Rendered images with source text
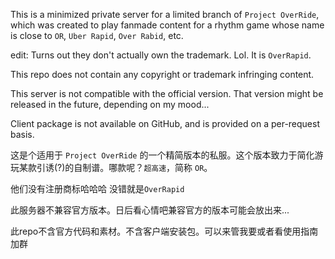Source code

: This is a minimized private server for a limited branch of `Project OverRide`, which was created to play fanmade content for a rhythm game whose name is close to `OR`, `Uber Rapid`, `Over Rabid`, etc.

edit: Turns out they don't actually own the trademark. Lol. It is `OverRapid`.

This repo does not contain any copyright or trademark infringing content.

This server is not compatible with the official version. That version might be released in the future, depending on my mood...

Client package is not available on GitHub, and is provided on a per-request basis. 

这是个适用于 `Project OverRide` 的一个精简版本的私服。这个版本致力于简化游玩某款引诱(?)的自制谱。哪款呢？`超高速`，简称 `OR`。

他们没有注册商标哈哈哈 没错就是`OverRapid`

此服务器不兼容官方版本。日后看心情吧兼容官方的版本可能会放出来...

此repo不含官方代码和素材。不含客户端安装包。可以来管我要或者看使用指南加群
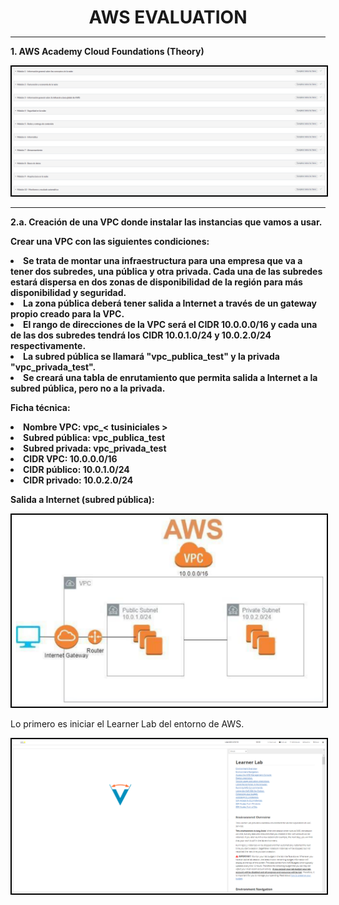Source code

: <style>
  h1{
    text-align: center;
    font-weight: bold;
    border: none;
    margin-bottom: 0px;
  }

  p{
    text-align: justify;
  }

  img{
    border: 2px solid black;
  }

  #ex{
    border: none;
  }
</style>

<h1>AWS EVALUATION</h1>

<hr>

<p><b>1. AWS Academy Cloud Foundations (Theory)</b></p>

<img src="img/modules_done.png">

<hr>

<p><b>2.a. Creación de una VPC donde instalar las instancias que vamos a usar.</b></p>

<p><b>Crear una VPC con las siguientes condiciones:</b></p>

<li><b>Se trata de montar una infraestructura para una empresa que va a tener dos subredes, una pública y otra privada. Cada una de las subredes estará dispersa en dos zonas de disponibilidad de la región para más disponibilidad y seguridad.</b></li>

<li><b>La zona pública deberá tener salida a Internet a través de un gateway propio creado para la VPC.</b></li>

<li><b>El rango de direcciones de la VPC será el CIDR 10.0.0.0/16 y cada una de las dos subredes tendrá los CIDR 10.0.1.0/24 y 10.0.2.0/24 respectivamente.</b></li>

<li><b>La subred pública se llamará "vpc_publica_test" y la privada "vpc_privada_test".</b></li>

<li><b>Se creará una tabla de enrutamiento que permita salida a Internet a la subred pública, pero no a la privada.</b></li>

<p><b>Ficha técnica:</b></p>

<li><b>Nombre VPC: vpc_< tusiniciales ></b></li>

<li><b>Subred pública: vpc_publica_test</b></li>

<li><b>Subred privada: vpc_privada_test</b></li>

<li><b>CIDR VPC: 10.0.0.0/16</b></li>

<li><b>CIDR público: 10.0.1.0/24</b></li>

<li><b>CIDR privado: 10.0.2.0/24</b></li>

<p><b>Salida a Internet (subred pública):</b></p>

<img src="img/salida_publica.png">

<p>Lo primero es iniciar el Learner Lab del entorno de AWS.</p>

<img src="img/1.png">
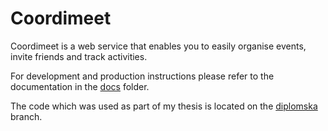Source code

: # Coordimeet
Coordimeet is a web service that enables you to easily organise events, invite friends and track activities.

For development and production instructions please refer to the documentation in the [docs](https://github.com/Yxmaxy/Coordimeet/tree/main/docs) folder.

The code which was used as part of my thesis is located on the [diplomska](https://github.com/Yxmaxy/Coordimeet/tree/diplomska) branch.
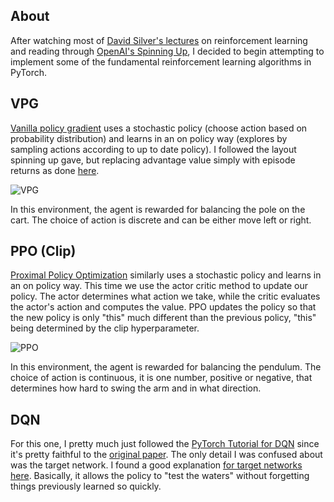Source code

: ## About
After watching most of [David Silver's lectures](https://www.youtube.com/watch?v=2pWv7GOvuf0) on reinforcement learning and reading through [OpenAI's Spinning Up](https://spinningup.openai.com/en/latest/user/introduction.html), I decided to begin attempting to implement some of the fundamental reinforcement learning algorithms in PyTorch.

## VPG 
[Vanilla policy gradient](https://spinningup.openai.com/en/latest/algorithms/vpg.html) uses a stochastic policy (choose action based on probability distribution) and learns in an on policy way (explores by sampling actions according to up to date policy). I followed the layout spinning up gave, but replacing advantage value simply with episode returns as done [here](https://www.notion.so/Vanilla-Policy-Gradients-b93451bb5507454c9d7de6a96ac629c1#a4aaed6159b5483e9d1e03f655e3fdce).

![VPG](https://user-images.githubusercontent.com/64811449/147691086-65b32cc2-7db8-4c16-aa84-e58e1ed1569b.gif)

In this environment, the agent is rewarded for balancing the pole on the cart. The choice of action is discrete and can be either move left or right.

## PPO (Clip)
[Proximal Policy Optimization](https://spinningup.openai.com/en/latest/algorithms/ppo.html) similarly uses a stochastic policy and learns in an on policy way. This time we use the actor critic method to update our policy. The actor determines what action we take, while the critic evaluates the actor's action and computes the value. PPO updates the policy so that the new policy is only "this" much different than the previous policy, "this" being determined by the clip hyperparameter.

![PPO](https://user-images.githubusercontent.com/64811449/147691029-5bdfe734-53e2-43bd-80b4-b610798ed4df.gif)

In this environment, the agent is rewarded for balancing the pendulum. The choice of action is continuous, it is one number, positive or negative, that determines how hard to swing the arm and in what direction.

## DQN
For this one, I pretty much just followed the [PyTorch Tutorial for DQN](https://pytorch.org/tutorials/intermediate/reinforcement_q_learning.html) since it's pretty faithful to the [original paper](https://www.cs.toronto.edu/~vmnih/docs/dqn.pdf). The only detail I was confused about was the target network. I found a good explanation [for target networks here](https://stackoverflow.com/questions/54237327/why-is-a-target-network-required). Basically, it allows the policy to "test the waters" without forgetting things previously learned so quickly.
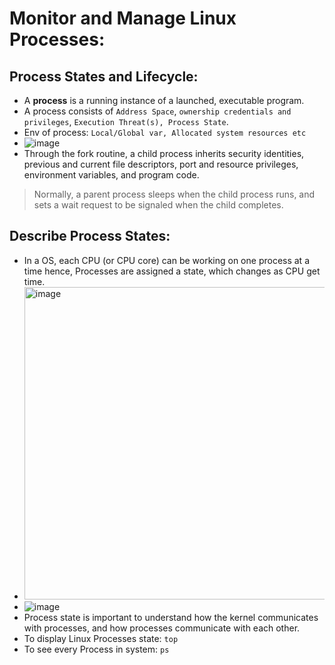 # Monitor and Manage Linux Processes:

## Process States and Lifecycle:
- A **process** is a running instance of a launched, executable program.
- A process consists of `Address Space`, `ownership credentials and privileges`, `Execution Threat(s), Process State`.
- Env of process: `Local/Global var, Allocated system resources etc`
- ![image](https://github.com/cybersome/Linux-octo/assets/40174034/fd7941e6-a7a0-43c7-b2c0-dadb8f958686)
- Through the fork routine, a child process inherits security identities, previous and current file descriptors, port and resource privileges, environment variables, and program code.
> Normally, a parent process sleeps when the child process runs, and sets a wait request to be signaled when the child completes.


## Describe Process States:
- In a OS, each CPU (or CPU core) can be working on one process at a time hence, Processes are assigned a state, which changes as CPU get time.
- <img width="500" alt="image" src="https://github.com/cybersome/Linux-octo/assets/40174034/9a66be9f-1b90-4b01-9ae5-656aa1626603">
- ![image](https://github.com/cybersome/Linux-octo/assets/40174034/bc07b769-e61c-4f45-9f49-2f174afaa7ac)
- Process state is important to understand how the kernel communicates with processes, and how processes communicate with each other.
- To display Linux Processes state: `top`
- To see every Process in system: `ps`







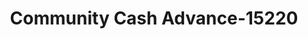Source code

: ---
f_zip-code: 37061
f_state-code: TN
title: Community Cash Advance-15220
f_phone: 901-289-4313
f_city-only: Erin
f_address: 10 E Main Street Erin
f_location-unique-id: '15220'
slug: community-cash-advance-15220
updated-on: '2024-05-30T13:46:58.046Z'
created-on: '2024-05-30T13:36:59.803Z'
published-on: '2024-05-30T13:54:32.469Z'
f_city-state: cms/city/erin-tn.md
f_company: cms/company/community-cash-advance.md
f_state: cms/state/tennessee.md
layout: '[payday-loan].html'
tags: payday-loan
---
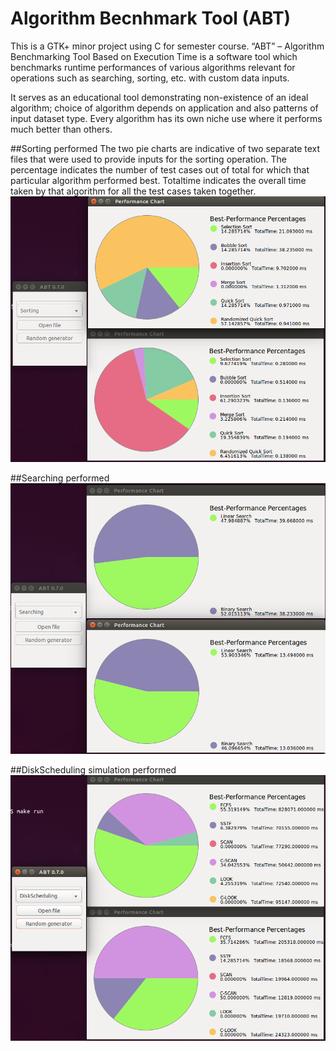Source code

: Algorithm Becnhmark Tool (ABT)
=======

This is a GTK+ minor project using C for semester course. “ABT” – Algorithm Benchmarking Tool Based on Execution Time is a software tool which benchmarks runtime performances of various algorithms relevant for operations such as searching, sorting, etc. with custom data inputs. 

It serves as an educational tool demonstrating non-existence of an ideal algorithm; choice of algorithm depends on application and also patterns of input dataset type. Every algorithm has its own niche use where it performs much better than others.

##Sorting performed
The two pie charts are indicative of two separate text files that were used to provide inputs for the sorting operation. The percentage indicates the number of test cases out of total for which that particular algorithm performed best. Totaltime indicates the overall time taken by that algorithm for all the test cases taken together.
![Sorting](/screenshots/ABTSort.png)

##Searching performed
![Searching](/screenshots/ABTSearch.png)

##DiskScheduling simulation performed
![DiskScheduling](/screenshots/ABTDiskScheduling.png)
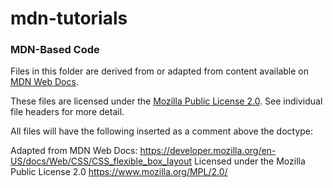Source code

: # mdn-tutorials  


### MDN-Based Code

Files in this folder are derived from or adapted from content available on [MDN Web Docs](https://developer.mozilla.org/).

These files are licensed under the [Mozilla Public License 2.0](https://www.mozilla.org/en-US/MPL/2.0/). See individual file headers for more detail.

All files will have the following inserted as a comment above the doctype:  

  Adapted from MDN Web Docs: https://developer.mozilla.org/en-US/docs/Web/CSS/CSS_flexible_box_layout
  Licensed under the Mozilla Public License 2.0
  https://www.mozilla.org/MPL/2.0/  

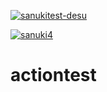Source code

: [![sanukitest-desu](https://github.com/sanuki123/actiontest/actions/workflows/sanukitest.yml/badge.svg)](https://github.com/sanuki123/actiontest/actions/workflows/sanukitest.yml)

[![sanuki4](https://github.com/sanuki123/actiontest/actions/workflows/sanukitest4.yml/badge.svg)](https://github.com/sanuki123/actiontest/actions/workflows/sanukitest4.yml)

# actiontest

_TASK ITEM:_ Copy the lines of the data above exactly as written, beginning with the line containing "It serves as" and ending with the line containing "##DiskScheduling simulation performed", and leave out all other lines.

_WRITTEN SOLUTION:_
It serves as an educational tool demonstrating non-existence of an ideal algorithm; choice of algorithm depends on application and also patterns of input dataset type. Every algorithm has its own niche use where it performs much better than others.

##Sorting performed
The two pie charts are indicative of two separate text files that were used to provide inputs for the sorting operation. The percentage indicates the number of test cases out of total for which that particular algorithm performed best. Totaltime indicates the overall time taken by that algorithm for all the test cases taken together.
![Sorting](/screenshots/ABTSort.png)

##Searching performed
![Searching](/screenshots/ABTSearch.png)

##DiskScheduling simulation performed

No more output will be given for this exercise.